Shares of Tellurian (NASDAQ:TELL) surged today, closing at exactly $9 per share. That was good for a 10.97% gain on Monday, a big move up that made it one of the few stocks in the oil and gas industry to gain in value. Most energy stocks were selling off on a sharp drop in crude oil futures, which closed trading down nearly 3% on the day.
This is one of those "no reason" moves that investors just have to chalk up as a win sometimes. After scouring the news feeds and checking Tellurian's Securities and Exchange Commission filings, there simply isn't anything material out there to point to as being behind the stock's big gain today. There isn't even a rumor of a big pending deal or new partnership that could be behind the jump.
Frankly, investors who own or are looking at Tellurian -- an operator of a liquefied natural gas (LNG) export facility (or it will be when its facilities begin operation) -- should get used to these kinds of days. The company doesn't actually have any revenue-generating operations, and its entire future is based on a natural gas liquefaction and export facility on the Gulf Coast that it hasn't even started building yet. At this writing, the company doesn't even have all the necessary approvals to break ground.
To put it plainly, this is the epitome of a speculative stock.

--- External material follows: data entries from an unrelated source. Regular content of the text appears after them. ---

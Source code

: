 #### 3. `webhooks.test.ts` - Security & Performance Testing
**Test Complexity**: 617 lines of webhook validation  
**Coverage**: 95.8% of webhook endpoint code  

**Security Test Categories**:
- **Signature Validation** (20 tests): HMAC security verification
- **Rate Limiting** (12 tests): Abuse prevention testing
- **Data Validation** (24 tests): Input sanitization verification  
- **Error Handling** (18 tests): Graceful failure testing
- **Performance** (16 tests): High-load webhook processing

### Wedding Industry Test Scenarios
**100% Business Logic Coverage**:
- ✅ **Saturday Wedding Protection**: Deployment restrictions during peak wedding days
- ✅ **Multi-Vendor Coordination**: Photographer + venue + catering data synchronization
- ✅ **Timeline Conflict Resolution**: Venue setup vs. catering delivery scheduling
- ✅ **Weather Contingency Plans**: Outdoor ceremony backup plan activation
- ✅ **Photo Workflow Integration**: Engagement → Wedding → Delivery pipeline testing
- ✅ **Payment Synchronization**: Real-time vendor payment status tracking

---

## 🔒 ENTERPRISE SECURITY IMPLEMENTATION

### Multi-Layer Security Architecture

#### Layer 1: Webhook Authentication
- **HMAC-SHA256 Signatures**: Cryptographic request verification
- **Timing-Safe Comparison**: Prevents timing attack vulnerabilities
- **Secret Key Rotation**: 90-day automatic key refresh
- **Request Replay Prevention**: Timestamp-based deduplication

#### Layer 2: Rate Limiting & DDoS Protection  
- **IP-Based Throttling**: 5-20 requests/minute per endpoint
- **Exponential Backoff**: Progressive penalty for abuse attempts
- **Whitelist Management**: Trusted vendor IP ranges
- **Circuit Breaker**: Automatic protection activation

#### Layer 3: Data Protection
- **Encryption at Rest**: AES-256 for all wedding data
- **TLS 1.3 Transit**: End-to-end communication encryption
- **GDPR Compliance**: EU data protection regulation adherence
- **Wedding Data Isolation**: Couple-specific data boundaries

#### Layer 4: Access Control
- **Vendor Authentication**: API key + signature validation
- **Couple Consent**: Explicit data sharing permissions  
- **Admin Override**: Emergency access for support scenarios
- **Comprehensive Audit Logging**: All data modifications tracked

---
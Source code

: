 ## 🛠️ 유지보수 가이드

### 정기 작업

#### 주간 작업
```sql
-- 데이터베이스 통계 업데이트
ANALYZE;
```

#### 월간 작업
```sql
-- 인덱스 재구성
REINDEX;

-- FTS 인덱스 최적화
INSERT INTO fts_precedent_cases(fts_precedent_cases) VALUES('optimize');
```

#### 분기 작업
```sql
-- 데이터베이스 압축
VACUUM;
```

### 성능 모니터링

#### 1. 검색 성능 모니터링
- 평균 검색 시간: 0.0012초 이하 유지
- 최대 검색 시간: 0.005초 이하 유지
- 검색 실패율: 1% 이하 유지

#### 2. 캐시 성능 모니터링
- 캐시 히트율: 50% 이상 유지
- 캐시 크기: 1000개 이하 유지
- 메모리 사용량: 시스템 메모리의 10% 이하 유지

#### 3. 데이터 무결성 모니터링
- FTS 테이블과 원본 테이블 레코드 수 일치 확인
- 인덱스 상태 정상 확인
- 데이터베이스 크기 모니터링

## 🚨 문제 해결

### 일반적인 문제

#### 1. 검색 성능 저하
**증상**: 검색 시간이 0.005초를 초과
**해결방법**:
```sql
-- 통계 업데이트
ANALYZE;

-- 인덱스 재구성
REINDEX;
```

Because Tellurian is highly speculative and still years away from actually having a viable business, investors who follow the stock or buy shares will need plenty of intestinal fortitude to ride out these sorts of days. Rest assured there will be plenty of big down days, too, and often for similar reasons (read: none) as today.
Furthermore, since there's no revenue, operating cash flows, or net income to evaluate the company with at this stage, investors will need to view it as the start-up it is. They have to measure its progress by management's ability to achieve key goals, such as getting the final approvals to move forward with building its facility, getting funding, and signing deals with the energy companies that will use its export facility to ship natural gas.

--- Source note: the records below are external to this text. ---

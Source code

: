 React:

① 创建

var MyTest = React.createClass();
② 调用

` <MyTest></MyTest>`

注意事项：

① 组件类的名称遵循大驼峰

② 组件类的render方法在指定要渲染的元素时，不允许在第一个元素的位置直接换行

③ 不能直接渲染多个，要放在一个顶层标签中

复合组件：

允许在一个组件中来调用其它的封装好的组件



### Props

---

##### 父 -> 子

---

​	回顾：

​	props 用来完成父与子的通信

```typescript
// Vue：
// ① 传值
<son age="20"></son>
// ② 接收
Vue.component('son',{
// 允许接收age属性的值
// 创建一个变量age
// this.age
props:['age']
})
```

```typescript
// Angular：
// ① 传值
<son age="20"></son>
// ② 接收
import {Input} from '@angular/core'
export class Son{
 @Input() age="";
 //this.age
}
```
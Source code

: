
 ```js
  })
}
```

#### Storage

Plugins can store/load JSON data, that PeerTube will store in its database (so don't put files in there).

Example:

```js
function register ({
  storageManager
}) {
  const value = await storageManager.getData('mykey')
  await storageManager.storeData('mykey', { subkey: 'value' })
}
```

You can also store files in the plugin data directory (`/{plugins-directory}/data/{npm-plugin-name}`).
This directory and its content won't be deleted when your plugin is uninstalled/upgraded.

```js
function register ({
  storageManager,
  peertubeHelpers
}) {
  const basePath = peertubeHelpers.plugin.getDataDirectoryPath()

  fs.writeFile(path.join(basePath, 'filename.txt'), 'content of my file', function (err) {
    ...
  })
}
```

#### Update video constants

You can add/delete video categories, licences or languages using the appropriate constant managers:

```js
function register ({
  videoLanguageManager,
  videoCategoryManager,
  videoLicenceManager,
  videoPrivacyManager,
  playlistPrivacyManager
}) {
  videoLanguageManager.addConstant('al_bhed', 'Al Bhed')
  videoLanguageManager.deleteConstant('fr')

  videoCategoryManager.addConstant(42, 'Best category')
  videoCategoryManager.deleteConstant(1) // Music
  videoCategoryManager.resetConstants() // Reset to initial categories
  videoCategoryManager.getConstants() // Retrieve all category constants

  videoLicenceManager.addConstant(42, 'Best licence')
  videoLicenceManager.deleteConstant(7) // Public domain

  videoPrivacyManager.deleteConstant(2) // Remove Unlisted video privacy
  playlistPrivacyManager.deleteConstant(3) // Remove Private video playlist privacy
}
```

There's certainly risk when a company is worth $2 billion based entirely on a business plan and can't generate a single dollar of revenue from a product or service yet. But with an executive team that owns over 40% of the company and essentially created the U.S. LNG export industry, I think it's a risk worth taking. The international market for natural gas is massive and growing, and the potential rewards if Tellurian accomplishes its objectives are enormous.
But if you buy in, buckle up. It's gonna be bumpy for a long time.